大久保さん:主な支払い方法は、クレジットカードかプリペイドカードの2パターンです。プリペイドカードなら、あらかじめ上限が決まっていますし、お小遣いの範囲でやりくりする子が多いため、それほど大きなトラブルにはならないと思います。

問題になることが多いのはクレジットカード払いのほう。暗証番号を入力するだけで購入できてしまうので、いくら使ったのかがわからなくなってしまうのです。それに、たいていのソーシャルゲームは「ポイント」換算ですが、「1円=1ポイント」とは限らないので、金銭感覚が曖昧になってしまいます

子どもが暗証番号を知っていて放任していたら、「とんでもない請求が来た!どういうこと!?」となってもおかしくありません。お金を使っている感覚が芽生えにくい仕組みなので、子どもはどうしてそうなったか理由がよくわからないということが考えられます

舟生:決済に使うような大事な暗証番号を子どもに教えることは避けたいですね。

大久保さん:いきなり高額請求が届いたらお子さんを怒りたくなる気持ちもわかりますが、この場合、親の責任が大きいと思います。暗証番号があれば、有料ゲームの購入もフィルタリングの設定変更もできます。暗証番号を教えてしまったのは親の責任ですよね。

何か事情があって教えている可能性もありますが、「暗証番号が必要なんだって」「あらそう」みたいな流れで、簡単に教えるべきではありません。ゲーム用の暗証番号を別に作ることもできますし、子どもに教えた暗証番号を変更することもできるので、親御さんが一貫して暗証番号を管理したほうが良いと思います。

 

▼ IDとパスワードの大切さを知ろう
舟生:
暗証番号の重要性は大人が理解しておくべき問題ですね。SNS以外で最近多いインターネットトラブルはありますか?

大久保さん:「IDやパスワードを忘れて困っている」という相談は多いですね。たとえば放置していたブログを削除しようとしたけれど、どうしてもパスワードが思い出せない。メールアドレスも変更してしまった。これでは本人確認の条件がそろいませんから、「消したい」と申し出ても運営会社に受け入れてもらえません。

舟生:運営会社側からしたら、本人ではない悪意の第三者である可能性も否定できないですからね。

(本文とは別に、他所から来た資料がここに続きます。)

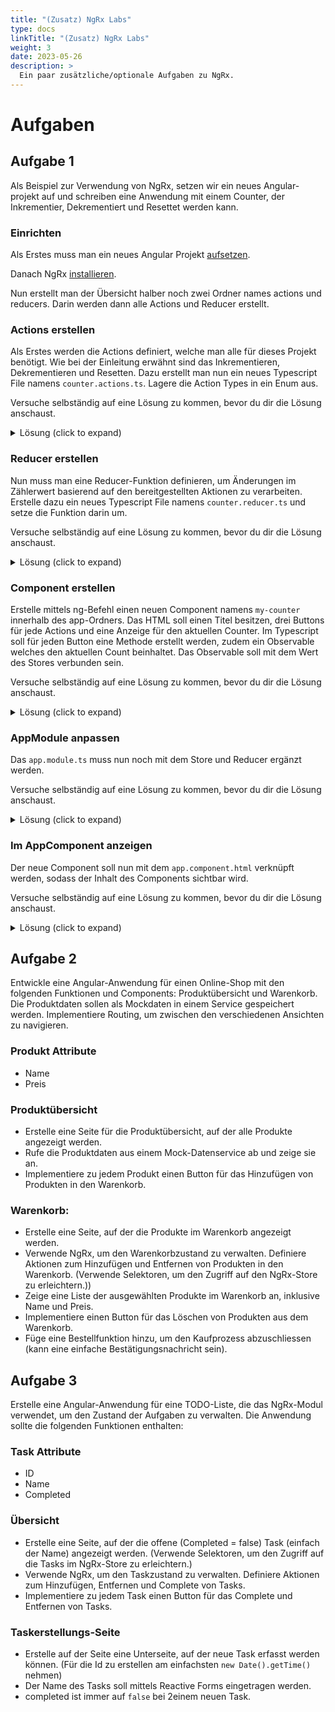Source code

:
 ```yaml
---
title: "(Zusatz) NgRx Labs"
type: docs
linkTitle: "(Zusatz) NgRx Labs"
weight: 3
date: 2023-05-26
description: >
  Ein paar zusätzliche/optionale Aufgaben zu NgRx.
---
```


# Aufgaben

## Aufgabe 1

Als Beispiel zur Verwendung von NgRx, setzen wir ein neues Angular-projekt auf und schreiben eine Anwendung mit einem Counter, der Inkrementier, Dekrementiert und Resettet werden kann.

### Einrichten

Als Erstes muss man ein neues Angular Projekt [aufsetzen](../../../../docs/web/angular/03_1_ts_einführung_angular#angular-projekt-aufsetzen).

Danach NgRx [installieren](../../../../docs/web/angular/08_1_ts_ngrx#installation).

Nun erstellt man der Übersicht halber noch zwei Ordner names actions und reducers. Darin werden dann alle Actions und Reducer erstellt.

### Actions erstellen

Als Erstes werden die Actions definiert, welche man alle für dieses Projekt benötigt. Wie bei der Einleitung erwähnt sind das Inkrementieren, Dekrementieren und Resetten. Dazu erstellt man nun ein neues Typescript File namens `counter.actions.ts`.
Lagere die Action Types in ein Enum aus.

Versuche selbständig auf eine Lösung zu kommen, bevor du dir die Lösung anschaust.

<details>
<summary>Lösung (click to expand)</summary>

```typescript
export enum ActionTypes {
  INCREMENT = "[Counter Component] Increment",
  DECREMENT = "[Counter Component] Decrement",
  RESET = "[Counter Component] Reset",
}
```

```typescript
import { createAction } from "@ngrx/store";

export const increment = createAction(ActionTypes.INCREMENT);
export const decrement = createAction(ActionTypes.DECREMENT);
export const reset = createAction(ActionTypes.RESET);
```

</details>

### Reducer erstellen

Nun muss man eine Reducer-Funktion definieren, um Änderungen im Zählerwert basierend auf den bereitgestellten Aktionen zu verarbeiten. Erstelle dazu ein neues Typescript File namens `counter.reducer.ts` und setze die Funktion darin um.

Versuche selbständig auf eine Lösung zu kommen, bevor du dir die Lösung anschaust.

<details>
<summary>Lösung (click to expand)</summary>

```typescript
import { createReducer, on } from "@ngrx/store";
import { increment, decrement, reset } from "./counter.actions";

export const initialState = 0;

export const counterReducer = createReducer(
  initialState,
  on(increment, (state) => state + 1),
  on(decrement, (state) => state - 1),
  on(reset, (state) => 0),
);
```

</details>

### Component erstellen

Erstelle mittels ng-Befehl einen neuen Component namens `my-counter` innerhalb des app-Ordners. Das HTML soll einen Titel besitzen, drei Buttons für jede Actions und eine Anzeige für den aktuellen Counter.
Im Typescript soll für jeden Button eine Methode erstellt werden, zudem ein Observable welches den aktuellen Count beinhaltet. Das Observable soll mit dem Wert des Stores verbunden sein.

Versuche selbständig auf eine Lösung zu kommen, bevor du dir die Lösung anschaust.

<details>
<summary>Lösung (click to expand)</summary>

```typescript
import { Component } from "@angular/core";
import { Store } from "@ngrx/store";
import { Observable } from "rxjs";
import { increment, decrement, reset } from "../counter.actions";

@Component({
  selector: "app-my-counter",
  templateUrl: "./my-counter.component.html",
})
export class MyCounterComponent {
  count$: Observable<number>;

  constructor(private store: Store<{ count: number }>) {
    this.count$ = store.select("count");
  }

  increment() {
    this.store.dispatch(increment());
  }

  decrement() {
    this.store.dispatch(decrement());
  }

  reset() {
    this.store.dispatch(reset());
  }
}
```

```html
<button (click)="increment()">Increment</button>

<div>Current Count: {{ count$ | async }}</div>

<button (click)="decrement()">Decrement</button>

<button (click)="reset()">Reset Counter</button>
```

</details>

### AppModule anpassen

Das `app.module.ts` muss nun noch mit dem Store und Reducer ergänzt werden.

Versuche selbständig auf eine Lösung zu kommen, bevor du dir die Lösung anschaust.

<details>
<summary>Lösung (click to expand)</summary>

```typescript
import { BrowserModule } from "@angular/platform-browser";
import { NgModule } from "@angular/core";

import { AppComponent } from "./app.component";

import { StoreModule } from "@ngrx/store";
import { counterReducer } from "./counter.reducer";
import { MyCounterComponent } from "./my-counter/my-counter.component";

@NgModule({
  declarations: [AppComponent, MyCounterComponent],
  imports: [BrowserModule, StoreModule.forRoot({ count: counterReducer })],
  providers: [],
  bootstrap: [AppComponent],
})
export class AppModule {}
```

</details>

### Im AppComponent anzeigen

Der neue Component soll nun mit dem `app.component.html` verknüpft werden, sodass der Inhalt des Components sichtbar wird.

Versuche selbständig auf eine Lösung zu kommen, bevor du dir die Lösung anschaust.

<details>
<summary>Lösung (click to expand)</summary>

```html
<h1>NgRx Tutorial</h1>

<app-my-counter></app-my-counter>
```

</details>

## Aufgabe 2

Entwickle eine Angular-Anwendung für einen Online-Shop mit den folgenden Funktionen und Components: Produktübersicht und Warenkorb. Die Produktdaten sollen als Mockdaten in einem Service gespeichert werden. Implementiere Routing, um zwischen den verschiedenen Ansichten zu navigieren.

### Produkt Attribute

- Name
- Preis

### Produktübersicht

- Erstelle eine Seite für die Produktübersicht, auf der alle Produkte angezeigt werden.
- Rufe die Produktdaten aus einem Mock-Datenservice ab und zeige sie an.
- Implementiere zu jedem Produkt einen Button für das Hinzufügen von Produkten in den Warenkorb.

### Warenkorb:

- Erstelle eine Seite, auf der die Produkte im Warenkorb angezeigt werden.
- Verwende NgRx, um den Warenkorbzustand zu verwalten. Definiere Aktionen zum Hinzufügen und Entfernen von Produkten in den Warenkorb. (Verwende Selektoren, um den Zugriff auf den NgRx-Store zu erleichtern.))
- Zeige eine Liste der ausgewählten Produkte im Warenkorb an, inklusive Name und Preis.
- Implementiere einen Button für das Löschen von Produkten aus dem Warenkorb.
- Füge eine Bestellfunktion hinzu, um den Kaufprozess abzuschliessen (kann eine einfache Bestätigungsnachricht sein).

## Aufgabe 3

Erstelle eine Angular-Anwendung für eine TODO-Liste, die das NgRx-Modul verwendet, um den Zustand der Aufgaben zu verwalten. Die Anwendung sollte die folgenden Funktionen enthalten:

### Task Attribute

- ID
- Name
- Completed

### Übersicht

- Erstelle eine Seite, auf der die offene (Completed = false) Task (einfach der Name) angezeigt werden. (Verwende Selektoren, um den Zugriff auf die Tasks im NgRx-Store zu erleichtern.)
- Verwende NgRx, um den Taskzustand zu verwalten. Definiere Aktionen zum Hinzufügen, Entfernen und Complete von Tasks.
- Implementiere zu jedem Task einen Button für das Complete und Entfernen von Tasks.

### Taskerstellungs-Seite

- Erstelle auf der Seite eine Unterseite, auf der neue Task erfasst werden können. (Für die Id zu erstellen am einfachsten `new Date().getTime()` nehmen)
- Der Name des Tasks soll mittels Reactive Forms eingetragen werden.
- completed ist immer auf `false` bei 2einem neuen Task.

大久保さん:どのサイトでも本人確認は非常に厳密になってきています。インターネットでは、なにかとIDとパスワードがついて回りますよね。全部統一してあれば忘れにくいのですが、サイトによって暗証番号にもルールがあるため、何パターンか持っていることが多いと思います。これを忘れてしまうと、いざ何かあったときはかなり大変だということを覚えておいてください。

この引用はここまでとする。